> **TASK DETAILS**: What lines in the records below mention "textcolor"? List them all.

> **SUPPLIED MATERIAL**:
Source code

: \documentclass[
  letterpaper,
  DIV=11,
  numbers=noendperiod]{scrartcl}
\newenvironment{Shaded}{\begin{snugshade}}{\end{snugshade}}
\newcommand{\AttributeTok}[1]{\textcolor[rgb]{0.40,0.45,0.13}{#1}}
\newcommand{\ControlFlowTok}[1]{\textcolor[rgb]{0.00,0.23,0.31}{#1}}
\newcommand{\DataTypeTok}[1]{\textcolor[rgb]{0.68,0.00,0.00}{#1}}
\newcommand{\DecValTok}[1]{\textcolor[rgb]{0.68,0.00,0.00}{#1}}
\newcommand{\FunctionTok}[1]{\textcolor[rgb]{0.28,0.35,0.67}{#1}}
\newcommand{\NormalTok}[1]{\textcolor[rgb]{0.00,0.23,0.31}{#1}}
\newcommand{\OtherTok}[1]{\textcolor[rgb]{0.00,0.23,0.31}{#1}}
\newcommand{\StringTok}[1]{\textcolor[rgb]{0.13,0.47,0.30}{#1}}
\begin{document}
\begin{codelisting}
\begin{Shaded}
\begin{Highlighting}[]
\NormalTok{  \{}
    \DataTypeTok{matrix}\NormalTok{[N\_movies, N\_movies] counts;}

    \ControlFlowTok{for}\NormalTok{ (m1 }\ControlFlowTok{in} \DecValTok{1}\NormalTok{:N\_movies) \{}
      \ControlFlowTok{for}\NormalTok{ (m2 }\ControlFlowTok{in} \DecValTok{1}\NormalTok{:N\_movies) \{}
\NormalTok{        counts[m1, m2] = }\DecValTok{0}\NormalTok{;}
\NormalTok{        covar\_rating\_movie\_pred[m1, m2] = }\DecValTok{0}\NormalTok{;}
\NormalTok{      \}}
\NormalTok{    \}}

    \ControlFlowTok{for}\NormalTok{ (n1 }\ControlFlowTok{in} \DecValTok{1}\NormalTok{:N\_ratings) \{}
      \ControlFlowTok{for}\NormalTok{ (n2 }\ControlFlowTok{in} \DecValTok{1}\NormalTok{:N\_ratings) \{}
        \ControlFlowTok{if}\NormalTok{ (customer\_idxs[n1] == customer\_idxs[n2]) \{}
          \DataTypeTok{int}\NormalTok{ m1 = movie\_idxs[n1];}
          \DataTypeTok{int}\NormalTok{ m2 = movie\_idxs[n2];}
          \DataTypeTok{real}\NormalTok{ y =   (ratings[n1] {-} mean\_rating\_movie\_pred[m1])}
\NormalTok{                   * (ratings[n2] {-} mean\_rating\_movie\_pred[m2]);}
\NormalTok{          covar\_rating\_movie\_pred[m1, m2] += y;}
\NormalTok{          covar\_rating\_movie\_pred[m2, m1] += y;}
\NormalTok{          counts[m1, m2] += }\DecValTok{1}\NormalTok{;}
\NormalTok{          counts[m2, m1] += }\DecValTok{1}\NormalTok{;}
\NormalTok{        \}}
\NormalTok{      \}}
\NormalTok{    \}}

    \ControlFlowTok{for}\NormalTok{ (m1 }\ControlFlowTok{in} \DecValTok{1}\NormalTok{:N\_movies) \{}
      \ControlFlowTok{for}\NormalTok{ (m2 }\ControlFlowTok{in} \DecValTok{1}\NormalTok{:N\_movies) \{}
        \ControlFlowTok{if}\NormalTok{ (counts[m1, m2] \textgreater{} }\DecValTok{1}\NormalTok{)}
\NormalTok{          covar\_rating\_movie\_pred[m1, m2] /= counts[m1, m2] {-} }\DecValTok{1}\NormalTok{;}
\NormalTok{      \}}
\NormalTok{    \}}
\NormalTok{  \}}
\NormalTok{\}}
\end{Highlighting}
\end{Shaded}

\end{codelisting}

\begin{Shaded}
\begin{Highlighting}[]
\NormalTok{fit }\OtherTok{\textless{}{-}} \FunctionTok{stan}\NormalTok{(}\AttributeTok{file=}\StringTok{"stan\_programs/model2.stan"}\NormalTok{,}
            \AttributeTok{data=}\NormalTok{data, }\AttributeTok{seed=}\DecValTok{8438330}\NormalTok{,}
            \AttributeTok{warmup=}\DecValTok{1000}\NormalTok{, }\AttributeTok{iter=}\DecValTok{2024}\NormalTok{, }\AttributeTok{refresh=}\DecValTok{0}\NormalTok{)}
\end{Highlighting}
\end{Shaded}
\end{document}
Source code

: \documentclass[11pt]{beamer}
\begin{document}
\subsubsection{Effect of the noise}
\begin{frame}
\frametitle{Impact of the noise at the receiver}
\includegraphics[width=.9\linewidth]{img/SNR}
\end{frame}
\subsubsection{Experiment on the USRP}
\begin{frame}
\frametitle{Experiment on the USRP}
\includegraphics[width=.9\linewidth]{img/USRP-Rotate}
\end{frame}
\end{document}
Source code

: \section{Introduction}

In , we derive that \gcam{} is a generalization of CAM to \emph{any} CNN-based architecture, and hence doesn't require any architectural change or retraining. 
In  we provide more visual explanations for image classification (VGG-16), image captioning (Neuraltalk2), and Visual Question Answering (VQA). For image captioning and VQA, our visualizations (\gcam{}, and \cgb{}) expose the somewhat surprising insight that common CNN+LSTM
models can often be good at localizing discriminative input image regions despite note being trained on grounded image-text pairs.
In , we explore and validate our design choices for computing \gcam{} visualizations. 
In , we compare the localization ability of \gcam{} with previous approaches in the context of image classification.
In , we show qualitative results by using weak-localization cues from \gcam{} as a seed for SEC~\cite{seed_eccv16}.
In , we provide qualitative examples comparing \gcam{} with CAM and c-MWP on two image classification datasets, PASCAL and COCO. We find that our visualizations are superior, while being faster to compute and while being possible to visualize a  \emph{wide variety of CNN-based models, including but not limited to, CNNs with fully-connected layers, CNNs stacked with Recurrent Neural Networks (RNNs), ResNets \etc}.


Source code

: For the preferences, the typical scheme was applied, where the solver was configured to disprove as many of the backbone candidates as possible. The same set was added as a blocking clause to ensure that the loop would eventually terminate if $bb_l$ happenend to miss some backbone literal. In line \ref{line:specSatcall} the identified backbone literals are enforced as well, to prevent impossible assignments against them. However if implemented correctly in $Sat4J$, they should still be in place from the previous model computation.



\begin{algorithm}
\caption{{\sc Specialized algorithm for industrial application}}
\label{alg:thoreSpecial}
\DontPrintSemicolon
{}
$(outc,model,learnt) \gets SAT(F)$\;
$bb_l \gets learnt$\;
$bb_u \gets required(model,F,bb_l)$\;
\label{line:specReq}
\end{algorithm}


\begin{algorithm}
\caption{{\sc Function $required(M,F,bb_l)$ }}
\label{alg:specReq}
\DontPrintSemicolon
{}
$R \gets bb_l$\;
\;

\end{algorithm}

> **TASK RESPONSE**:
\newcommand{\AttributeTok}[1]{\textcolor[rgb]{0.40,0.45,0.13}{#1}}
\newcommand{\ControlFlowTok}[1]{\textcolor[rgb]{0.00,0.23,0.31}{#1}}
\newcommand{\DataTypeTok}[1]{\textcolor[rgb]{0.68,0.00,0.00}{#1}}
\newcommand{\DecValTok}[1]{\textcolor[rgb]{0.68,0.00,0.00}{#1}}
\newcommand{\FunctionTok}[1]{\textcolor[rgb]{0.28,0.35,0.67}{#1}}
\newcommand{\NormalTok}[1]{\textcolor[rgb]{0.00,0.23,0.31}{#1}}
\newcommand{\OtherTok}[1]{\textcolor[rgb]{0.00,0.23,0.31}{#1}}
\newcommand{\StringTok}[1]{\textcolor[rgb]{0.13,0.47,0.30}{#1}}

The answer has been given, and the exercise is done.